[What you have to do] Please work out how many lines in the data below hold the word "phoenix", and state only the number.

(Stored data)
########

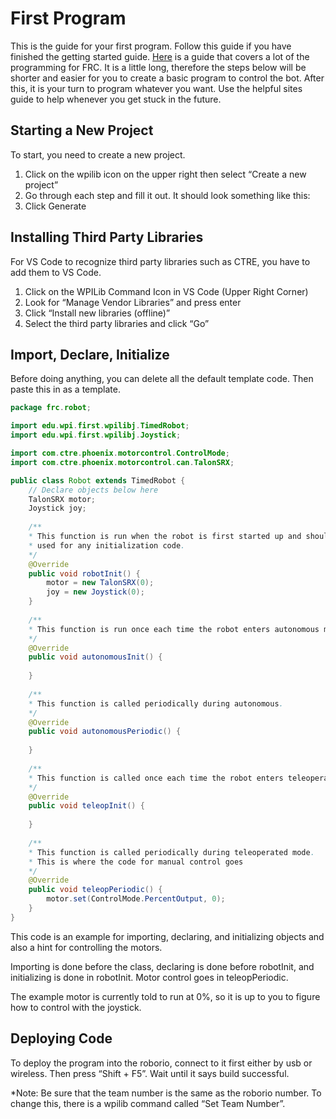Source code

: # First Program

This is the guide for your first program. Follow this guide if you have finished the getting started guide. [Here](https://wpilib.screenstepslive.com/s/currentCS/m/java) is a guide that covers a lot of the programming for FRC. It is a little long, therefore the steps below will be shorter and easier for you to create a basic program to control the bot. After this, it is your turn to program whatever you want. Use the helpful sites guide to help whenever you get stuck in the future.

## Starting a New Project

To start, you need to create a new project. 

1. Click on the wpilib icon on the upper right then select “Create a new project”
2. Go through each step and fill it out. It should look something like this:
3. Click Generate

## Installing Third Party Libraries

For VS Code to recognize third party libraries such as CTRE, you have to add them to VS Code.

1. Click on the WPILib Command Icon in VS Code (Upper Right Corner)
2. Look for “Manage Vendor Libraries” and press enter
3. Click “Install new libraries (offline)”
4. Select the third party libraries and click “Go”

## Import, Declare, Initialize

Before doing anything, you can delete all the default template code. Then paste this in as a template.

```java
package frc.robot;

import edu.wpi.first.wpilibj.TimedRobot;
import edu.wpi.first.wpilibj.Joystick;

import com.ctre.phoenix.motorcontrol.ControlMode;
import com.ctre.phoenix.motorcontrol.can.TalonSRX;

public class Robot extends TimedRobot {
	// Declare objects below here
	TalonSRX motor;
	Joystick joy;
	
	/**
	* This function is run when the robot is first started up and should be
	* used for any initialization code.
	*/
	@Override
	public void robotInit() {
		motor = new TalonSRX(0);
		joy = new Joystick(0);
	}
	
	/**
	* This function is run once each time the robot enters autonomous mode.
	*/
	@Override
	public void autonomousInit() {
		
	}
	
	/**
	* This function is called periodically during autonomous.
	*/
	@Override
	public void autonomousPeriodic() {
		
	}
	
	/**
	* This function is called once each time the robot enters teleoperated mode.
	*/
	@Override
	public void teleopInit() {
	
	}
	
	/**
	* This function is called periodically during teleoperated mode.
	* This is where the code for manual control goes
	*/
	@Override
	public void teleopPeriodic() {
		motor.set(ControlMode.PercentOutput, 0);
	}
}
```

This code is an example for importing, declaring, and initializing objects and also a hint for controlling the motors.

Importing is done before the class, declaring is done before robotInit, and initializing is done in robotInit. Motor control goes in teleopPeriodic.

The example motor is currently told to run at 0%, so it is up to you to figure how to control with the joystick.

## Deploying Code

To deploy the program into the roborio, connect to it first either by usb or wireless. Then press “Shift + F5”. Wait until it says build successful.

*Note: Be sure that the team number is the same as the roborio number. To change this, there is a wpilib command called “Set Team Number”.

########

[Result of this exercise] 2